> What to produce
The records below need retyping in full; give them again exactly.
═════ Source records ═════
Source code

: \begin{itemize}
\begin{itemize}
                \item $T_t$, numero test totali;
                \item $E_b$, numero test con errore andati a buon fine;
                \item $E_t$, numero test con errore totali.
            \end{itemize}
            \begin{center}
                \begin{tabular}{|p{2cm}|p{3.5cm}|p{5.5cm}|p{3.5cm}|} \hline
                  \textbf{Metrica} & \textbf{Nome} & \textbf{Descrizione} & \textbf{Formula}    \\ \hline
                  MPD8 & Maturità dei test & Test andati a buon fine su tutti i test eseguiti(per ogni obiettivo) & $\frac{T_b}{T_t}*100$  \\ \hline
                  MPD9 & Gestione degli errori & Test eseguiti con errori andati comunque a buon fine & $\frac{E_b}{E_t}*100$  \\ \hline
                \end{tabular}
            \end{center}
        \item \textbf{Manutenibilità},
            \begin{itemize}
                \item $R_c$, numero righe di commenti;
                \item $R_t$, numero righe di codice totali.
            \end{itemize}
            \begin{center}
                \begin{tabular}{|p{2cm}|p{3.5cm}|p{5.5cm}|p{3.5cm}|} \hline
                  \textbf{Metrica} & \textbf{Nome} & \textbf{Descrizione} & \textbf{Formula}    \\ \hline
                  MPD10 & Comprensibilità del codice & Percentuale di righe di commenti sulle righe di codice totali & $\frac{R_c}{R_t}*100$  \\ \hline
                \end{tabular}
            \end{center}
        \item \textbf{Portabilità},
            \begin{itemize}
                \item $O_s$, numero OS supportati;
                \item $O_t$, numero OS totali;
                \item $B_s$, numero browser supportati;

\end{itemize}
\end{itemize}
═════
> Final answer
Source code

: \begin{itemize}
\begin{itemize}
                \item $T_t$, numero test totali;
                \item $E_b$, numero test con errore andati a buon fine;
                \item $E_t$, numero test con errore totali.
            \end{itemize}
            \begin{center}
                \begin{tabular}{|p{2cm}|p{3.5cm}|p{5.5cm}|p{3.5cm}|} \hline
                  \textbf{Metrica} & \textbf{Nome} & \textbf{Descrizione} & \textbf{Formula}    \\ \hline
                  MPD8 & Maturità dei test & Test andati a buon fine su tutti i test eseguiti(per ogni obiettivo) & $\frac{T_b}{T_t}*100$  \\ \hline
                  MPD9 & Gestione degli errori & Test eseguiti con errori andati comunque a buon fine & $\frac{E_b}{E_t}*100$  \\ \hline
                \end{tabular}
            \end{center}
        \item \textbf{Manutenibilità},
            \begin{itemize}
                \item $R_c$, numero righe di commenti;
                \item $R_t$, numero righe di codice totali.
            \end{itemize}
            \begin{center}
                \begin{tabular}{|p{2cm}|p{3.5cm}|p{5.5cm}|p{3.5cm}|} \hline
                  \textbf{Metrica} & \textbf{Nome} & \textbf{Descrizione} & \textbf{Formula}    \\ \hline
                  MPD10 & Comprensibilità del codice & Percentuale di righe di commenti sulle righe di codice totali & $\frac{R_c}{R_t}*100$  \\ \hline
                \end{tabular}
            \end{center}
        \item \textbf{Portabilità},
            \begin{itemize}
                \item $O_s$, numero OS supportati;
                \item $O_t$, numero OS totali;
                \item $B_s$, numero browser supportati;

\end{itemize}
\end{itemize}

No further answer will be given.